Les différentes cheminées du GCT ainsi que celles des autres usines de l’industrie chimique dans la zone industrielle de Ghannouch émettent des fumées de gaz toxiques, essentiellement le dioxyde de soufre (SO2) et les oxydes d’azote (NOx). Ces deux gaz sont responsables du phénomène des pluies acides qui retombent sur les oasis et les terres agricoles de la région, détruisant ainsi les cultures oasiennes et acidifiant les sols. 

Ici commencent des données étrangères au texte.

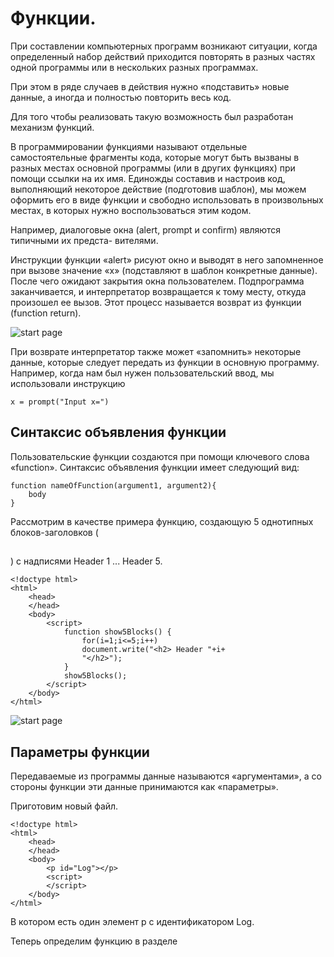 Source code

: # Функции.

При составлении компьютерных программ возникают ситуации, когда определенный набор действий
приходится повторять в разных частях одной программы
или в нескольких разных программах.

При этом в ряде случаев в действия нужно «подставить» новые данные,
а иногда и полностью повторить весь код.

Для того чтобы реализовать такую возможность был
разработан механизм функций.

В программировании
функциями называют отдельные самостоятельные фрагменты кода, которые могут быть вызваны в разных местах
основной программы (или в других функциях) при помощи
ссылки на их имя. Единожды составив и настроив код,
выполняющий некоторое действие (подготовив шаблон),
мы можем оформить его в виде функции и свободно
использовать в произвольных местах, в которых нужно
воспользоваться этим кодом.

Например, диалоговые окна
(alert, prompt и confirm) являются типичными их предста-
вителями.

Инструкции функции «alert» рисуют окно и выводят
в него запомненное при вызове значение «х» (подставляют в шаблон конкретные данные). 
После чего ожидают
закрытия окна пользователем. Подпрограмма заканчивается, и интерпретатор возвращается к тому месту, откуда
произошел ее вызов. Этот процесс называется возврат из
функции (function return).

![start page]({path-to-subject}/images/1.png)

При возврате интерпретатор также может «запомнить»
некоторые данные, которые следует передать из функции
в основную программу. Например, когда нам был нужен
пользовательский ввод, мы использовали инструкцию

    x = prompt("Input x=")


## Синтаксис объявления функции

Пользовательские функции создаются при помощи
ключевого слова «function». Синтаксис объявления функции имеет следующий вид:

    function nameOfFunction(argument1, argument2){
        body
    }

Рассмотрим в качестве примера функцию, создающую 5 однотипных блоков-заголовков (<h2></h2>)
с надписями Header 1 ... Header 5.

    <!doctype html>
    <html>
        <head>
        </head>
        <body>
            <script>
                function show5Blocks() {
                    for(i=1;i<=5;i++)
                    document.write("<h2> Header "+i+
                    "</h2>");
                }
                show5Blocks();
            </script>
        </body>
    </html>

![start page]({path-to-subject}/images/2.png)

## Параметры функции

Передаваемые из программы данные
называются «аргументами», а со стороны функции эти
данные принимаются как «параметры».

Приготовим новый файл.

    <!doctype html>
    <html>
        <head>
        </head>
        <body>
            <p id="Log"></p>
            <script>
            </script>
        </body>
    </html>

В котором есть один элемент p с идентификатором Log.

Теперь определим функцию в разделе <script> 

    function incAndLog(x) {
        x = x+1;
        alert("inc x = " + x);
        Log.innerHTML += "<br>inc x = " + x;
    }

К элементу с идентификатором можно обратиться по имени идентификатора.

Теперь после функции объявим переменную и вызовим функцию, передав в нее эту переменную в качестве парамтра.

    x = 2;
    incAndLog(x);

Процесс выполнения.

![start page]({path-to-subject}/images/4.png)

## Возвращаемое значение функции.
### Ключевое слово return


Для обеспечения обратного потока данных, — из
функции в основную программу, — применяется механизм возврата значений.

В объявлении функции для возврата значения используется ключевое слово «return», после которого указываются передаваемые из функции данные.

Рассмотрим пример: необходимо создать функцию,
вычисляющую куб переданного аргумента.

    function cube(x) {
        return x*x*x;
    }

Вызов функции с присвоением результата переменной.

    y = cube(2)

Вызов функции в расчете.

    2 * cube(2)

Вызов функции при передачи ее результата в качестве аргумента другой функции.

    alert( cube(2) )

![start page]({path-to-subject}/images/5.png)

## Объект arguments

При вызове функции все переданные в нее аргументы
попадают в специальный объект «arguments», доступный
для использования в теле функции.

Создадим функцию
«logArguments», задача которой будет вывод в консоль
значения принятого в теле функции объекта «arguments».

    function logArguments(){
        console.log(arguments);
    }

Затем несколько раз вызовем эту функцию, указав
различное количество аргументов. Вводим в консоль,
последовательно нажимая «Enter»

    logArguments(1,2,3)
    logArguments("text")

![start page]({path-to-subject}/images/6.png)



Как видно, в первом случае в объекте «arguments»
наблюдаются три переданных числа 1, 2 и 3, идущие под
индексами 0, 1 и 2 соответственно. Во втором случае
в объекте присутствует строка «text» с индексом 0. 

По указанным индексам в функции можно получить данные обо всех переданных аргументах, независимо от их
количества. 

Например, выражение «arguments[0]» будет
отвечать за первый аргумент, переданный в функцию:
число 1 в первом вызове или строку «text» — во втором.
Выражение «arguments[1]» обеспечит доступ ко второму
аргументу и так далее.

### Свойство length

Cвойство «length» отвечает за количество переданных
в функцию аргументов.

Мы можем его использовать для организации цикла по переданным аргументам.

    function logArguments(){
        for(i=0; i<arguments.length; i++) {
            console.log("argument"+(i+1)+" = "+arguments[i])
        }
    }

Подобным образом в любой функции можно узнать
как об общем количестве переданных аргументов, так
и об их значениях.

Реализуем функцию, возвращающую наибольший аргумент.

    function max(){
        if(arguments.length == 0) return undefined;
        ret = arguments[0];
        for(i=1;i<arguments.length;i++) {
            if(arguments[i]>ret) {
                ret = arguments[i];
            }
        }
        return ret;
    }

Тут в переменную «ret» записываем значение первого
аргумента. Затем циклически сравниваем это значение
с каждым из аргументов и, если значение аргумента окажется большим, чем хранимое, то заменяем это хранимое
значение на новое. 

По завершению цикла возвращаем
полученный в переменной «ret» результат.

В JavaScript  любая функция может принять произвольное количество
аргументов, независимо от того, сколько их было указано
при объявлении функции. Это значительно упрощает
разработку и сокращает количество кода, поскольку не
требует переопределения разных функций для разных
наборов данных.

Обратная сторона этой возможности заключается в том,
что в JavaScript все функции, имеющие одинаковые имена,
даже при разном наборе параметров, являются по сути
одним и тем же объектом.

Попытка объявить функцию
с именем уже существующей функции, но с указанием
другого числа параметров приведет к переопределению
функции — существующая функция будет полностью
заменена на новую.

В JavaScript следует крайне внимательно следить за
выбором имен переменных и функций!

Так как такой код может привести к неожиданным результатам.

    function parity(x) {
        if(x % 2 == 0) {
            parity = "even";
        }
        else {
            parity = "odd";
        }
    }

Т.к. после первого вызова функции
с любым аргументом, имя «parity» будет переопределено
телом функции как переменная и, вместо функции, она
будет хранить строку «even» или «odd» в зависимости от
переданного значения «х».

## Область видимости переменной

Одной из особенностей составления программ, отличающейся для разных языков программирования, является понятие «области видимости» переменных, ее границ
и возможностей. Областью видимости переменной называют участок программы, в котором возможен доступ
к данной переменной по ее имени.

Определим и вызовем такую функцию:

    x = 1;
    function logX(){
        console.log(x);
    }


Как следует из приведенного примера, функция «logX()»
имеет доступ к переменной, описанной вне этой функции.

С точки зрения тела функции, эта переменная является
глобальной, то есть объявленной во внешнем блоке кода,
вызвавшем функцию, но остающейся доступной в текущем блоке (в функции). Обеспечивает такую видимость
переменных специальный объект, называемый глобальным. В JavaScript роль глобального объекта играет объект
«window».

Понятие глобального объекта распространяется
только на одну вкладку браузера.

Эффект, связанный с изменением значений глобальных переменных в результате
работы функции носит название «побочного действия
функции». В некоторых случаях это используется для
обмена данными между различными функциями, но
может носить и нежелательный характер.


Для того чтобы создать локальную
переменную используется ключевое слово «var» перед
именем переменной. Начиная со стандарта «ES6» также
можно использовать «let». Инструкции «var» и «let» могут
использоваться сами по себе (для декларации локальных
переменных), а также в составе оператора присваивания:

    var a;
    let b = 1;

Локальные переменные имеют приоритет перед глобальными. Другими словами, если локальная и глобальная
переменные имеют одинаковые имена, то в данном блоке
будет использована локальная переменная.

Для того, чтобы устранить эффект побочного действия для цикла внутри функции и не дать переменной i попасть в глобальное пространство нужно использовать var или let.

    for(var i=0; i<arguments.length; i++)

## Поднятие объявлений

Отличительной особенностью JavaScript, по сравнению со многими другими языками программирования,
является принцип поднятия объявлений (англ. hoisting).
Заключается он в том, что перед выполнением программы
все объявления функций и переменных «поднимаются»
в начало программы или, точнее, в начало своей области
видимости. И только затем код выполняется.


Рассмотрим пример: создадим функцию, в которой
дважды выводится содержимое переменной «х» — до
и после её объявления.


    function showHoisting(){
        console.log("x before declaration: "+x);
        var x = 2;
        console.log("x after declaration: "+x);
    }

![start page]({path-to-subject}/images/7.png)

В данном случае мы наблюдаем значение «undefined», выведенное без ошибки.

Повторим вызов функции, только перед этим создадим глобальную переменную «х» со значением 1 (введем
в консоли х=1). По логике, до объявления «var x» в теле
функции под переменной «х» должна пониматься ее
глобальная тезка. Но повторный вызов функции все так
же дает «undefined» вместо ожидаемой единицы.
Полученные результаты иллюстрируют эффект, связанный с работой поднятия объявлений.

Благодаря ему
инструкция «var x» перед выполнением функции переносится в самое начало функции, и первая операция
«console.log("x before declaration: "+x);» на самом деле
становится второй.

## Различия деклараций var, let и const

Очередной особенностью JavaScript, по сравнению
с другими языками программирования, является слабое
структурирование областей видимости. Во многих языках каждый блок кода, заключенный в группирующий
оператор, является собственной областью видимости.
Переменные, описанные в разных блоках, при этом не
взаимодействуют между собой, даже если имеют одинаковые имена.

В JavaScript отдельные области видимости создаются
только внутри функций и действуют в пределах их тел.

Другие блоки, циклы или условные операторы внутри одной
функции используют локальную область самой функции.

Например, объявленная в цикле переменная становится доступной и вне тела цикла. Причем доступной как
после цикла, так и до него — с самого начала функции
(или всей программы, если цикл описан в ней).

    // here i does exist
    for(var i=0; i<arguments.length; i++) { // here i
        // exists normally
    }
    // and here i still exists

Для того чтобы уменьшить количество ошибок, связанных с наличием у программиста предыдущего опыта,
и сделать JavaScript более дружественным для таких программистов начиная со стандарта «ES6» было
введено ключевое слово «let».

Переменная, объявленная
с этим декларатором, становится доступной (локальной)
только для того блока, в котором она описана (как это
принято в других языках программирования).

    // here i does not exist
    for(let i=0; i<arguments.length; i++){
        // here i exists
    }
    // and here i does not exist

Также переменная, объявленная оператором «let», не
может быть повторно определена ни оператором «let», ни
оператором «var».

Упредить ошибки, связанные со случайным изменением
значения переменной, можно при помощи ее объявления
с ключевым словом «const»

Объявленные с этим ключевым словом переменные:

- являются видимыми только в «своем» блоке.

- не могут быть повторно объявлены другим оператором
(«var», «let» или «const») в дальнейшем коде данного
блока.

- приведут к ошибке объявления, если в данном блоке
ранее были объявлены другим оператором («var», «let»
или «const») переменные с таким же именем.

- не могут менять свое значение повторным присваива-
нием (возможно только одно присваивание значения
переменной).

## Рекурсия

Рекурсией называют ситуацию, в которой
функция вызывает сама себя.

Функция для расчета факториала:

    function factorial(n){
        if(n==1) { 
            return 1;
        }
        return n*factorial(n-1);
    }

A chatt Essalem comme à Chenini, le manque d’eau et l’acidification des sols ont rendu les terres infertiles, ce qui a poussé beaucoup d’oasiens à quitter l’oasis, qui n’est plus de nos jours que des friches délaissées. La sécheresse et la pollution menacent la survie de la seule oasis maritime au monde ainsi que  la biodiversité qu’elle abrite. 

Une mer désertifiée 

Lors du processus de fabrication de l’acide phosphorique, il se forme un coproduit appelé « phosphogypse », un composé qui contient  des quantités assez remarquables de métaux lourds tels que le cadmium, le mercure et le plomb ainsi que des éléments radioactifs.

Les unités du GCT déversent 11250 tonnes de phosphogypse chaque jour dans le golfe de Gabès, qui, mélangées avec l’eau de mer forment des boues gypseuses en raison de 40.000 m3/j en moyenne.  

 Des études ont montré de fortes concentrations en cadmium et en mercure dans la frange littorale de la ville de Gabès. Les concentrations de ces métaux lourds toxiques ne cessent d’augmenter et contaminent toute la chaine alimentaire. La pollution marine due au phosphogypse s’étend sur une superficie de l’ordre de 60 km2 et la baignade a été interdites dans plusieurs plages de Gabès. 

La bande côtière, qui représente le siège de la reproduction et de la croissance des juvéniles, connait une dégradation de la biocénose côtière surtout de l’herbier de posidonie. Les boues de phosphogypse empêchent le passage de la lumière qui est nécessaire pour la photosynthèse des algues et des herbiers dans lesquels la faune marine se reproduit. 

A cela, s’ajoute les pluies acides et les différents rejets acides et thermiques qui acidifient la mer dans laquelle  beaucoup d’espèces marines échouent et disparaissent. 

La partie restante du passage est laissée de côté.